Pompeo postpones meeting with Akıncı, Anastasiades due to situation in Iraq

Pompeo postpones meeting with Akıncı, Anastasiades due to situation in Iraq

Pompeo postpones meeting with Akıncı, Anastasiades due to situation in Iraq

U.S. Secretary of State Mike Pompeo postponed a planned trip to Central Asia and Cyprus to deal with the ongoing developments out of Baghdad, the State Department announced on Jan. 1.

"Secretary Pompeo must postpone his visit to Ukraine, Belarus, Kazakhstan, Uzbekistan, and Cyprus due to the need for the Secretary to be in Washington, D.C., to continue monitoring the ongoing situation in Iraq and ensure the safety and security of Americans in the Middle East," State Department spokeswoman Morgan Ortagus said in a statement.
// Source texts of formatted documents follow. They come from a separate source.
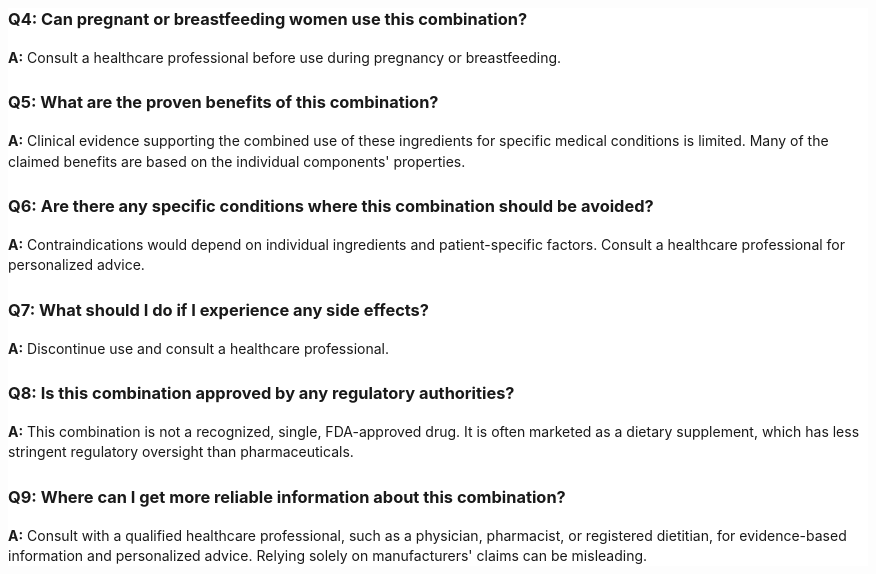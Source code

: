 ### **Q4: Can pregnant or breastfeeding women use this combination?**
**A:**  Consult a healthcare professional before use during pregnancy or breastfeeding.

### **Q5:  What are the proven benefits of this combination?**
**A:**  Clinical evidence supporting the combined use of these ingredients for specific medical conditions is limited.  Many of the claimed benefits are based on the individual components' properties.

### **Q6: Are there any specific conditions where this combination should be avoided?**
**A:**  Contraindications would depend on individual ingredients and patient-specific factors. Consult a healthcare professional for personalized advice.

### **Q7:  What should I do if I experience any side effects?**
**A:**  Discontinue use and consult a healthcare professional.

### **Q8: Is this combination approved by any regulatory authorities?**
**A:** This combination is not a recognized, single, FDA-approved drug. It is often marketed as a dietary supplement, which has less stringent regulatory oversight than pharmaceuticals.

### **Q9: Where can I get more reliable information about this combination?**
**A:** Consult with a qualified healthcare professional, such as a physician, pharmacist, or registered dietitian, for evidence-based information and personalized advice.  Relying solely on manufacturers' claims can be misleading.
“Secretary Pompeo's trip will be rescheduled in the near future and he looks forward to the visit at that time,” it said in the statement. Pompeo was slated to travel later this week to Ukraine, Belarus, Kazakhstan, Uzbekistan and Cyprus.

His last stop was expected to be in Nicosia, where he would have met with Turkish Cypriot leader Mustafa Akıncı and Greek Cypriot leader Nikos Anastasiades.
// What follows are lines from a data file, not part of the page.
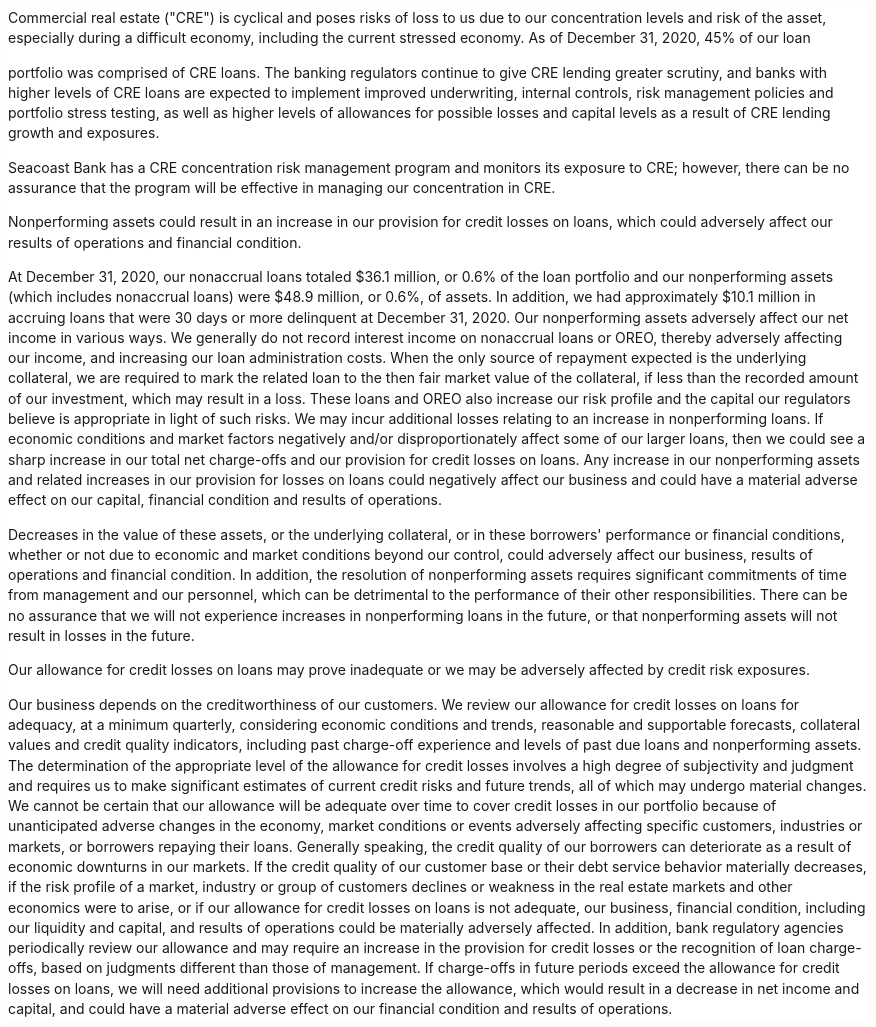 Commercial real estate ("CRE") is cyclical and poses risks of loss to us due to our concentration levels and risk of the asset, especially during a difficult economy, including the current stressed economy. As of December 31, 2020, 45% of our loan

portfolio was comprised of CRE loans. The banking regulators continue to give CRE lending greater scrutiny, and banks with higher levels of CRE loans are expected to implement improved underwriting, internal controls, risk management policies and portfolio stress testing, as well as higher levels of allowances for possible losses and capital levels as a result of CRE lending growth and exposures.

Seacoast Bank has a CRE concentration risk management program and monitors its exposure to CRE; however, there can be no assurance that the program will be effective in managing our concentration in CRE.

Nonperforming assets could result in an increase in our provision for credit losses on loans, which could adversely affect our results of operations and financial condition.

At December 31, 2020, our nonaccrual loans totaled $36.1 million, or 0.6% of the loan portfolio and our nonperforming assets (which includes nonaccrual loans) were $48.9 million, or 0.6%, of assets. In addition, we had approximately $10.1 million in accruing loans that were 30 days or more delinquent at December 31, 2020. Our nonperforming assets adversely affect our net income in various ways. We generally do not record interest income on nonaccrual loans or OREO, thereby adversely affecting our income, and increasing our loan administration costs. When the only source of repayment expected is the underlying collateral, we are required to mark the related loan to the then fair market value of the collateral, if less than the recorded amount of our investment, which may result in a loss. These loans and OREO also increase our risk profile and the capital our regulators believe is appropriate in light of such risks. We may incur additional losses relating to an increase in nonperforming loans. If economic conditions and market factors negatively and/or disproportionately affect some of our larger loans, then we could see a sharp increase in our total net charge-offs and our provision for credit losses on loans. Any increase in our nonperforming assets and related increases in our provision for losses on loans could negatively affect our business and could have a material adverse effect on our capital, financial condition and results of operations.

Decreases in the value of these assets, or the underlying collateral, or in these borrowers' performance or financial conditions, whether or not due to economic and market conditions beyond our control, could adversely affect our business, results of operations and financial condition. In addition, the resolution of nonperforming assets requires significant commitments of time from management and our personnel, which can be detrimental to the performance of their other responsibilities. There can be no assurance that we will not experience increases in nonperforming loans in the future, or that nonperforming assets will not result in losses in the future.

Our allowance for credit losses on loans may prove inadequate or we may be adversely affected by credit risk exposures.

Our business depends on the creditworthiness of our customers. We review our allowance for credit losses on loans for adequacy, at a minimum quarterly, considering economic conditions and trends, reasonable and supportable forecasts, collateral values and credit quality indicators, including past charge-off experience and levels of past due loans and nonperforming assets. The determination of the appropriate level of the allowance for credit losses involves a high degree of subjectivity and judgment and requires us to make significant estimates of current credit risks and future trends, all of which may undergo material changes. We cannot be certain that our allowance will be adequate over time to cover credit losses in our portfolio because of unanticipated adverse changes in the economy, market conditions or events adversely affecting specific customers, industries or markets, or borrowers repaying their loans. Generally speaking, the credit quality of our borrowers can deteriorate as a result of economic downturns in our markets. If the credit quality of our customer base or their debt service behavior materially decreases, if the risk profile of a market, industry or group of customers declines or weakness in the real estate markets and other economics were to arise, or if our allowance for credit losses on loans is not adequate, our business, financial condition, including our liquidity and capital, and results of operations could be materially adversely affected. In addition, bank regulatory agencies periodically review our allowance and may require an increase in the provision for credit losses or the recognition of loan charge-offs, based on judgments different than those of management. If charge-offs in future periods exceed the allowance for credit losses on loans, we will need additional provisions to increase the allowance, which would result in a decrease in net income and capital, and could have a material adverse effect on our financial condition and results of operations.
Meanwhile, Turkish Cypriot leader Mustafa Akıncı met with US Ambassador to Nicosia Judith Gail Garber.

During the meeting, President Akıncı was informed about the postponement of Mike Pompeo's visit to Cyprus.
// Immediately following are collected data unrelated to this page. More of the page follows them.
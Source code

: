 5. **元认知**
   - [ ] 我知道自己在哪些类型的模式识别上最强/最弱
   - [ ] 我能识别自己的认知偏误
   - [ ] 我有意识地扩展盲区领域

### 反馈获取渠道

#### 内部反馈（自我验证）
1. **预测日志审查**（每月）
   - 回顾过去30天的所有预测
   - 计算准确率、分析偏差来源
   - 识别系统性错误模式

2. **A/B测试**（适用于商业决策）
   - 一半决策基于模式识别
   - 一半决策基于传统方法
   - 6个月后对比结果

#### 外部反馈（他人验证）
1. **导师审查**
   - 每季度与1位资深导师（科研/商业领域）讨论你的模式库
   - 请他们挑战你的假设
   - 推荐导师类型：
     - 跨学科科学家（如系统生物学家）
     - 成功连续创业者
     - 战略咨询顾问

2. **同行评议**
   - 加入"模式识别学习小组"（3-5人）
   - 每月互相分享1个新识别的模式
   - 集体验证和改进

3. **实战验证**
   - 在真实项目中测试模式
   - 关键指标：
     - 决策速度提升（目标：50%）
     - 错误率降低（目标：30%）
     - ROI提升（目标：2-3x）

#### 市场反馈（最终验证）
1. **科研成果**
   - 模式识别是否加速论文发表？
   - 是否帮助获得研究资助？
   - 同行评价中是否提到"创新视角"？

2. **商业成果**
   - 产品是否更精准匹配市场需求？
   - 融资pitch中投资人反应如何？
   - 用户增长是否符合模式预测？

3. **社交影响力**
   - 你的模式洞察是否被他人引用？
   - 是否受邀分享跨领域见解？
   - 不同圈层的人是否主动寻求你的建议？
In 1974, following a coup aiming at Cyprus’ annexation by Greece, Ankara had to intervene as a guarantor power. In 1983, the Turkish Cyprus was founded.

The decades since have seen several attempts to resolve the dispute, all ending in failure.

The latest, in 2017 in Crans-Montana, held with the participation of the guarantor countries -- Turkey, Greece, and the U.K. -- ended in failure.

In 2004, in twin referendums, the plan of then-U.N. Secretary-General Kofi Annan was accepted by Turkish Cypriots but rejected by Greek Cypriots.

Talks have focused on a federal model, based on the political equality of the Turkish Cypriot and Greek Cypriot sides, but Greek Cypriots’ intransigence and rejection of such a solution, including the Annan Plan, led to the emergence of other models.

Mustafa Akıncı and Nikos Anastasiades, the leaders of Cyprus' divided communities, attended a dinner on Nov. 25 in Berlin hosted by the U.N. chief, seeking to find a way forward to resume talks.

After a tripartite meeting in Berlin, between Cypriot leaders and UN Secretary-General  Antonio Guterres on Nov. 25, Guterres issued a statement saying that he “agreed to extend my efforts to achieve terms of reference to serve as a consensus starting point for phased, meaningful, and results-oriented negotiations at the earliest feasible opportunity.”